Who Was Dante Alighieri and What Is He Known For?
Durante Alighieri, Dante Alighieri or simply Dante (1265-1321), was an Italian poet. One of the greatest figures in European literature, Dante, a native of Florence, spent much of his life in political exile. He is best known for the monumental epic poem La commedia, later named La divina commedia (The Divine Comedy), his greatest work, a long semi–religious poem. He is described as the “father” of the Italian language, and in Italy he is often referred to as il Sommo Poeta (“the Supreme Poet”).
Unlike the epic poems of Homer and Virgil, which told the great stories of their people’s history, Dante’s The Divine Comedy is a somewhat autobiographical work, set at the time in which he lived and peopled with contemporary figures. It follow’s Dante’s own allegorical journey through Hell (Inferno), Purgatory (Purgatorio), and Paradise (Paradiso). Guided at first by the character of Virgil, and later by his beloved Beatrice, Dante wrote of his own path to salvation, offering philosophical and moral judgments along the way. It expresses medieval ideas about God and mankind, and has been enormously influential.
Dante is credited with inventing terza rima, composed of tercets woven into a linked rhyme scheme, and chose to end each canto of the The Divine Comedy with a single line that completes the rhyme scheme with the end-word of the second line of the preceding tercet. The tripartite stanza likely symbolizes the Holy Trinity, and early enthusiasts of terza rima, including Italian poets Boccaccio and Petrarch, were particularly interested in the unifying effects of the form.

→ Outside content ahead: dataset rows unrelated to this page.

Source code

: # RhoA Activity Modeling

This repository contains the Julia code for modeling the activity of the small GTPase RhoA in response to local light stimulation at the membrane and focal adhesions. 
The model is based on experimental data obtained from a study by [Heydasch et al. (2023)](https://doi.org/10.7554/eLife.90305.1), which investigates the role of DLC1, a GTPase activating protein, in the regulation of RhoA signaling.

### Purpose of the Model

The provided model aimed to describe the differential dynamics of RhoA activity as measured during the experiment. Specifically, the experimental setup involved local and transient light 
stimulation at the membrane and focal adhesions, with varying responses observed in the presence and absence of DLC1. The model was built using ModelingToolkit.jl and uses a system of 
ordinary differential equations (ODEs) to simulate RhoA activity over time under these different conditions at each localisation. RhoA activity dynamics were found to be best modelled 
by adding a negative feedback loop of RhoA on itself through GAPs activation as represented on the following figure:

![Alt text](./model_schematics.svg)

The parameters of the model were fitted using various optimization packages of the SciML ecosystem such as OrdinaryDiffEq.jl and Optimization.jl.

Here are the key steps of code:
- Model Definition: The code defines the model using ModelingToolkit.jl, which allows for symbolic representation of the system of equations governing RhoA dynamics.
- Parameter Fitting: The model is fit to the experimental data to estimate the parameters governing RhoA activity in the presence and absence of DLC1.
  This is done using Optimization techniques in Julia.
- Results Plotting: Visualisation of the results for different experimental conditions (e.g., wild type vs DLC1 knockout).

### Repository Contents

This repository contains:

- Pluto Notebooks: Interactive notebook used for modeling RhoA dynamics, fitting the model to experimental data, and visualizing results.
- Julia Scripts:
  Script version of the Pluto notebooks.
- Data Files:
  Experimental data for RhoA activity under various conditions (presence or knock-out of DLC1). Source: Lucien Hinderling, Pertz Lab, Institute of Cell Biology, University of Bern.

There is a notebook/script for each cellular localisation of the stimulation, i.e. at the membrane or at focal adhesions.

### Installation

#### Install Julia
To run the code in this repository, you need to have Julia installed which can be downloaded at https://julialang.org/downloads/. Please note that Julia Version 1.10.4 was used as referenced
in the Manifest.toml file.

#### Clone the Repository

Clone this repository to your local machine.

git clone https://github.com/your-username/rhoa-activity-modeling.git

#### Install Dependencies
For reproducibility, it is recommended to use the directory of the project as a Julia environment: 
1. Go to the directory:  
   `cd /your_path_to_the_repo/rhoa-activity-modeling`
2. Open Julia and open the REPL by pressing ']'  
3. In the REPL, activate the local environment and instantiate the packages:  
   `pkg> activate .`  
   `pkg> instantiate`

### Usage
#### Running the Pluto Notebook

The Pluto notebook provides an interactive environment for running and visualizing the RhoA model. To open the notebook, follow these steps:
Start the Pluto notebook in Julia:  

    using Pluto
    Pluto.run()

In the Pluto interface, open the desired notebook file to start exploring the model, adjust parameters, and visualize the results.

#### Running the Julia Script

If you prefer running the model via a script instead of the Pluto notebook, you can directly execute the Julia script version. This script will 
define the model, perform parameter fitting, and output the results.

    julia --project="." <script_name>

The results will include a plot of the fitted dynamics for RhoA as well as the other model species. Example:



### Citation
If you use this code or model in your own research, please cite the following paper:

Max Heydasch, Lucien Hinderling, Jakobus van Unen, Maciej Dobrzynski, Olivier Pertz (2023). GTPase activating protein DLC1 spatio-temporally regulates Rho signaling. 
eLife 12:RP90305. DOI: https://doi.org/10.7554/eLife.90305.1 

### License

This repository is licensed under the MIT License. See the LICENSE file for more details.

Also unlike the epic works that came before, The Divine Comedy was written in the vernacular Italian, instead of the more acceptable Latin or Greek. This allowed the work to be published to a much broader audience, contributing substantially to world literacy. Due to the monumental influence the work has had on countless artists, Dante is considered among the greatest writers to have lived. As the poet T. S. Eliot wrote, “Dante and Shakespeare divide the world between them, there is no third.”